Looming on the horizon of the present work is the familiar Acme spinning mill, which frequents many of Lowry's best industrial paintings. The topography of the street is made up of composite terraces, churches and factory chimneys. The end of row house, with its steep staircase, dominates the cross-roads in a subtly powerful manner. To its left, the road descends into the distance towards the two immensely tall factory chimneys. To the right the road climbs upwards to pass the church with its spire clock tower. We are loosely in the setting of St Michael and All Angels, Angel Meadow. Lowry was fascinated by the road which led up to the church, and he depicted it many times and in many guises. Although the background changes, the broken structure and the curved pavement dividing the road in two, does not. What inspired Lowry was only the basic structure of the site; around this, using the images taken from his iconography, he created his own vision. Here the road's horseshoe bend plays an integral part in uniting and balancing both the picture's composition and its central themes. The viewer's eye is drawn to follow the curvature of the road to either side of the canvas: up to the church, and down to the factory, with the end of row house in the middle. It is as if we are following Lowry's figures as they make their routine journeys between work, worship and home. Be it for pure compositional purpose, or a wider comment on the relative importance of these three societal pillars, Lowry makes each building as tall as the other. The house, however, with its terracotta façade, commands the focal point of the composition.

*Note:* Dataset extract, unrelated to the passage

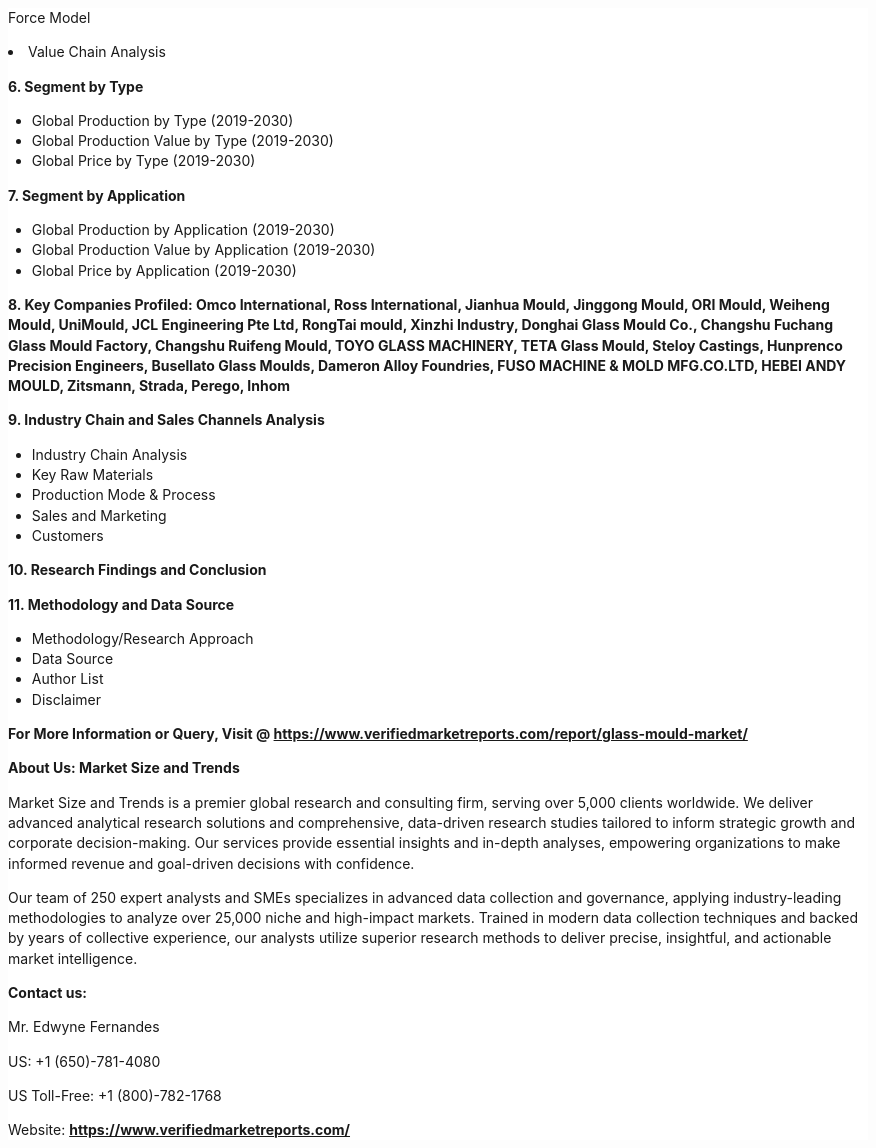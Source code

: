 Force Model</li><li>Value Chain Analysis&nbsp;</li></ul><p><strong>6. Segment by Type</strong></p><ul><li>Global Production by Type (2019-2030)</li><li>Global Production Value by Type (2019-2030)</li><li>Global Price by Type (2019-2030)</li></ul><p><strong>7. Segment by Application</strong></p><ul><li>Global Production by Application (2019-2030)</li><li>Global Production Value by Application (2019-2030)</li><li>Global Price by Application (2019-2030)</li></ul><p><strong>8. Key Companies Profiled: Omco International, Ross International, Jianhua Mould, Jinggong Mould, ORI Mould, Weiheng Mould, UniMould, JCL Engineering Pte Ltd, RongTai mould, Xinzhi Industry, Donghai Glass Mould Co., Changshu Fuchang Glass Mould Factory, Changshu Ruifeng Mould, TOYO GLASS MACHINERY, TETA Glass Mould, Steloy Castings, Hunprenco Precision Engineers, Busellato Glass Moulds, Dameron Alloy Foundries, FUSO MACHINE & MOLD MFG.CO.LTD, HEBEI ANDY MOULD, Zitsmann, Strada, Perego, Inhom</strong></p><p><strong>9. Industry Chain and Sales Channels Analysis</strong></p><ul><li>Industry Chain Analysis</li><li>Key Raw Materials</li><li>Production Mode &amp; Process</li><li>Sales and Marketing</li><li>Customers</li></ul><p><strong>10. Research Findings and Conclusion</strong></p><p><strong>11. Methodology and Data Source</strong></p><ul><li>Methodology/Research Approach</li><li>Data Source</li><li>Author List</li><li>Disclaimer</li></ul></p><p><strong>For More Information or Query, Visit @ <a href="https://www.verifiedmarketreports.com/report/glass-mould-market/">https://www.verifiedmarketreports.com/report/glass-mould-market/</a></strong></p><p><strong>About Us: Market Size and Trends</strong></p><p>Market Size and Trends is a premier global research and consulting firm, serving over 5,000 clients worldwide. We deliver advanced analytical research solutions and comprehensive, data-driven research studies tailored to inform strategic growth and corporate decision-making. Our services provide essential insights and in-depth analyses, empowering organizations to make informed revenue and goal-driven decisions with confidence.</p><p>Our team of 250 expert analysts and SMEs specializes in advanced data collection and governance, applying industry-leading methodologies to analyze over 25,000 niche and high-impact markets. Trained in modern data collection techniques and backed by years of collective experience, our analysts utilize superior research methods to deliver precise, insightful, and actionable market intelligence.</p><p><strong>Contact us:</strong></p><p>Mr. Edwyne Fernandes</p><p>US: +1 (650)-781-4080</p><p>US Toll-Free: +1 (800)-782-1768</p><p>Website: <strong><a href="https://www.verifiedmarketreports.com/">https://www.verifiedmarketreports.com/</a></strong></p>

Lowry deliberately restricted his palette, but wrought wonders from it. Here the warm terracotta of the central house is underscored by the white of the sky and streets, framed by the mustard and black buildings on either side and punctuated by the strong colours of the figures' clothing. There is some brown here and there, but it is from these strong colours that Lowry concocts a powerful composition, typically full of visual incident. Figures dawdle and stare, a pram approaches, but all is held in balance by the strong architectural emphasis of the setting.